Genome-Editing-Techniken
Ethikräte mahnen vor Keimbahneingriffen Debatte an
Einen vorläufigen Stopp für erbliche Genome-Editing-Techniken fordern Ethikräte in Deutschland, Frankreich und Großbritannien. Doch der Grat gemeinsamer Überzeugungen ist schmal.
Veröffentlicht:Berlin. Die drei maßgeblichen Ethikgremien in Deutschland, Großbritannien und Frankreich warnen in einer gemeinsamen Erklärung vor weiteren klinischen Versuchen, mit denen in die Genome künftiger Kinder eingegriffen wird.

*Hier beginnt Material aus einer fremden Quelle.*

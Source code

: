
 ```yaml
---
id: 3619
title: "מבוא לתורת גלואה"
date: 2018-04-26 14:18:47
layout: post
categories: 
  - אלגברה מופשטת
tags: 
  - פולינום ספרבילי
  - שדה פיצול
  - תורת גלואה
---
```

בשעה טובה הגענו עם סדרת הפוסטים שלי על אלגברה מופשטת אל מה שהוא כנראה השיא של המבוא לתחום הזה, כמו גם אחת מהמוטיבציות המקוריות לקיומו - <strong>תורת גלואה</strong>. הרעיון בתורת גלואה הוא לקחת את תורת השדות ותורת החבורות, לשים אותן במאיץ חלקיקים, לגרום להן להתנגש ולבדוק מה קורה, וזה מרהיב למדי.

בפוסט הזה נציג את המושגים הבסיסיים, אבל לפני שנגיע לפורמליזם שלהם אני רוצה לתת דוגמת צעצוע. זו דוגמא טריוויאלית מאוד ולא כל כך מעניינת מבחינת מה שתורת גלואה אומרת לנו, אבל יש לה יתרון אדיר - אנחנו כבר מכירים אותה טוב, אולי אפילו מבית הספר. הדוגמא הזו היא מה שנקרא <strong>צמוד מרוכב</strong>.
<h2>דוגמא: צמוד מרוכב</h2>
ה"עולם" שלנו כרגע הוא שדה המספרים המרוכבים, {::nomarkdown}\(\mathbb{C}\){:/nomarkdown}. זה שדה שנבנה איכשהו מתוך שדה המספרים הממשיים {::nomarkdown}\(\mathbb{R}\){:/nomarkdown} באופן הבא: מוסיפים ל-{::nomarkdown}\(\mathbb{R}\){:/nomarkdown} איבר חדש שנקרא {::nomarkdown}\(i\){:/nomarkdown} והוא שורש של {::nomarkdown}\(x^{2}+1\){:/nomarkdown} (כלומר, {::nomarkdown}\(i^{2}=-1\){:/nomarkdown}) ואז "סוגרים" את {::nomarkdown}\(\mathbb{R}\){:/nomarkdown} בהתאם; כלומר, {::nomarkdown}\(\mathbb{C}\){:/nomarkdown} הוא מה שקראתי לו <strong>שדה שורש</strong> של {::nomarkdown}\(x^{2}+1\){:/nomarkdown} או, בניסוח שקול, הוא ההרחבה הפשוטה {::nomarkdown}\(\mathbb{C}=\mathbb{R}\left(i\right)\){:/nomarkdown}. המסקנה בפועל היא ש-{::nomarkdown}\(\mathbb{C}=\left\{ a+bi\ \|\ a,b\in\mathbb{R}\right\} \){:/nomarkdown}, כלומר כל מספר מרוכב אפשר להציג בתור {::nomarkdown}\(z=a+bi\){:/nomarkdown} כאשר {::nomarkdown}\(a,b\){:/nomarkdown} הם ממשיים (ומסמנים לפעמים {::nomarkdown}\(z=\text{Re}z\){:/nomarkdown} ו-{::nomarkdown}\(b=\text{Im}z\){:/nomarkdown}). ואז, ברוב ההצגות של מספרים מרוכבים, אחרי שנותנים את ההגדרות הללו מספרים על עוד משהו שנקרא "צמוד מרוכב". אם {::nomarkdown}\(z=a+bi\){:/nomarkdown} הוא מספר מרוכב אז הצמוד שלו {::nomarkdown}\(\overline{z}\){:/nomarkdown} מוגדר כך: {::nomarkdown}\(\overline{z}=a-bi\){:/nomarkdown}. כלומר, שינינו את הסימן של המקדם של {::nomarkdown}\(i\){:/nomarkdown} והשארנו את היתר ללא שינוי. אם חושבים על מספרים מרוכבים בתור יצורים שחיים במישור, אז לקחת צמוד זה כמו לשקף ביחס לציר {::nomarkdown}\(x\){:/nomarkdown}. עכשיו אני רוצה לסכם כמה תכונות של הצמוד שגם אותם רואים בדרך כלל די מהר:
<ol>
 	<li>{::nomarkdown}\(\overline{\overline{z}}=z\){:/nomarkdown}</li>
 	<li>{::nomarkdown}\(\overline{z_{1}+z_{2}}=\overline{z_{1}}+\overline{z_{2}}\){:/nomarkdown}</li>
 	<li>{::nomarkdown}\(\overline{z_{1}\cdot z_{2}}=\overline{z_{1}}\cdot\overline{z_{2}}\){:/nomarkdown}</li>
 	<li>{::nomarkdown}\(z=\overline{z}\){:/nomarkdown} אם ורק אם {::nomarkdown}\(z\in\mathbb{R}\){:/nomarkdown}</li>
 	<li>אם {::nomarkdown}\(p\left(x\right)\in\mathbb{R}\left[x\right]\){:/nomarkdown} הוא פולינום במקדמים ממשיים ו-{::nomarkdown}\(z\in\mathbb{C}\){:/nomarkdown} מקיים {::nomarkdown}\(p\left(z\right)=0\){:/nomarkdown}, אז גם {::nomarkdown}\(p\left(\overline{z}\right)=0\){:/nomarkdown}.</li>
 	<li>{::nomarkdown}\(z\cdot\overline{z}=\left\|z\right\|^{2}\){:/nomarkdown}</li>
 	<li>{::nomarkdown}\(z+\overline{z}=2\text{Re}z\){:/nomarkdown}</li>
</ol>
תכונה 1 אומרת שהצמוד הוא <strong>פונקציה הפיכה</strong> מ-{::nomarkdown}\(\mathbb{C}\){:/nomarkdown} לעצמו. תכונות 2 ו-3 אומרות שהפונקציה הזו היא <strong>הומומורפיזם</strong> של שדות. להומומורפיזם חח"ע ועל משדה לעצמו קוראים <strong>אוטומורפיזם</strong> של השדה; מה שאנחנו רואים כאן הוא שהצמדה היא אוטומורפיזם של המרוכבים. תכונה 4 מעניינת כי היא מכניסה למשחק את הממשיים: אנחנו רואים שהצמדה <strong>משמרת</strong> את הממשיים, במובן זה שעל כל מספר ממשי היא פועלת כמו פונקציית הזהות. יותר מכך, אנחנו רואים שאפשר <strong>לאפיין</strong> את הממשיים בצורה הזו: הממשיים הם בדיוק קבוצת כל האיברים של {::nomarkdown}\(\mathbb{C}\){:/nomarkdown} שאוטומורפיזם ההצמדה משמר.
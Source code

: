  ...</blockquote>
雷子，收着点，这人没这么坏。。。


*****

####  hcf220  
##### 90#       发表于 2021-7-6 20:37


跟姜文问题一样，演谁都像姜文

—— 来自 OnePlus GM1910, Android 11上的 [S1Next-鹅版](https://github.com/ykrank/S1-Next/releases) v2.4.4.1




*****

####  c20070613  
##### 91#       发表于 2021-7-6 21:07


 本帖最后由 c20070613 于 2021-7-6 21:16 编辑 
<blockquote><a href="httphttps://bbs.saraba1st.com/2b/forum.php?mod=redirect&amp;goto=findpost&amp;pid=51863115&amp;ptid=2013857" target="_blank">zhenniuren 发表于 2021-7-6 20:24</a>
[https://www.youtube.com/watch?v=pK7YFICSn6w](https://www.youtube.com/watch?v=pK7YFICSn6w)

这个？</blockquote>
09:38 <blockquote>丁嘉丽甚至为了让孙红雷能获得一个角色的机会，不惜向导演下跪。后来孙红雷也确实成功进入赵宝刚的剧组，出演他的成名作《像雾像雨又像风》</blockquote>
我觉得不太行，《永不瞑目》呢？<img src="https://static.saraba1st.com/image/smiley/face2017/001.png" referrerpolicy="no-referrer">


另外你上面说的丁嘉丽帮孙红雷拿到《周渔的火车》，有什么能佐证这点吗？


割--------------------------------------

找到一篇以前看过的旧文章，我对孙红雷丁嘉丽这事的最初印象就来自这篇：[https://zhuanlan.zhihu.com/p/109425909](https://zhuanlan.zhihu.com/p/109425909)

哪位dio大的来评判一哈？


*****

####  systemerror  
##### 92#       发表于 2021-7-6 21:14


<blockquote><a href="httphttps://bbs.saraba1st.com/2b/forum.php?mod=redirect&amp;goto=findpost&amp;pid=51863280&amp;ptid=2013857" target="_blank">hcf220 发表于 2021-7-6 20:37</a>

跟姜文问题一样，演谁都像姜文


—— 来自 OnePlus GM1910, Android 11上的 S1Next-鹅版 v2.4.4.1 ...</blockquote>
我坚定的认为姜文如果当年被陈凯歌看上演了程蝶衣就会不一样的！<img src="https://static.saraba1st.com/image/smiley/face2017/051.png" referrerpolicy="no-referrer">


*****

„Es sollten keine klinischen Versuche zum Einsatz von Keimbahneingriffen durchgeführt werden, bevor nicht eine breite gesellschaftliche Debatte über die Vertretbarkeit der betreffenden Interventionen stattgefunden hat“, heißt es in der Erklärung des Deutschen Ethikrats, des französischen Comité Consultatif National d`Éthique pour les sciences de la vie et de santé (CCNE) und des britischen Nuffield Council on Bioethics (NCOB).
Kulturelle Unterschiede
Die dafür nötige Debatte müsse über Risiken-Chancen-Analysen hinausgehen und „angemessene ethische Grundsätze“ berücksichtigen. Über deren Auswahl gibt es indes keine vollständige Übereinstimmung. „Kulturell geprägte Abstufungen“ existieren in den drei Ethikräten darüber, dass ethisch zulässige Anwendungen nicht zu „verstärkten Benachteiligungen, Diskriminierungen und Spaltungen in der Gesellschaft“ führen dürfen.
Neben dem Prinzip der Solidarität und der sozialen Gerechtigkeit fokussiert sich der NCOB zudem auf das Leitprinzip, dass „jede Intervention mit dem Wohlergehen der zukünftigen Person“ vereinbar sein sollte. Die Gremien in Deutschland und Frankreich heben außerdem die Prinzipien der Schädigungsvermeidung und der Wohltätigkeit hervor.
Alle drei Räte halten klinische Anwendungen erblichen Genome-Editings nicht grundsätzlich für moralisch unzulässig. Die Spielräume für ethisch zulässige Eingriffe werden in den drei Ländern aber unterschiedlich weit bewertet.
Die Verhinderung der Vererbung schwerer Erkrankungen wird übereinstimmend als möglicherweise akzeptabel beschrieben. Dagegen lehnt der französische Rat alle „Enhancement“-Anwendungen ab. Der Deutsche Ethikrat fordert dagegen, solche Anwendungen von Fall zu Fall zu beurteilen.
„Akzeptables Niveau“ der Unsicherheit
Gemeinsam halten die Räte fest, dass klinische Versuche zum Einsatz von Keimbahneingriffen solange unterlassen bleiben sollten, bis die Unsicherheit derartiger Eingriff ein „akzeptables Niveau“ erreicht hat. In Deutschland, Frankreich und Großbritannien sind Keimbahneingriffe per Gesetz verboten.
Indes gibt es in anderen Ländern teils keine wirksamen gesetzlichen Kontrollen, heißt es in der Mitteilung. Die Ethikräte rufen daher alle Staaten auf, die behördliche Überwachung von erblichem Genom-Editing sicherzustellen und Missbrauch zu bestrafen.
Im November 2018 hatte der chinesische Wissenschaftler He Jiankui die Geburt zweier Mädchen bekannt gegeben, deren Erbgut mit der Genschere Crispr/Cas9 manipuliert worden war. „Das Thema muss aus der Fachdebatte in die gesellschaftliche Debatte. Das hat eine menschheitsgeschichtliche Dimension“, hatte darauf der Vorsitzende des Deutschen Ethikrats Professor Peter Dabrock gefordert.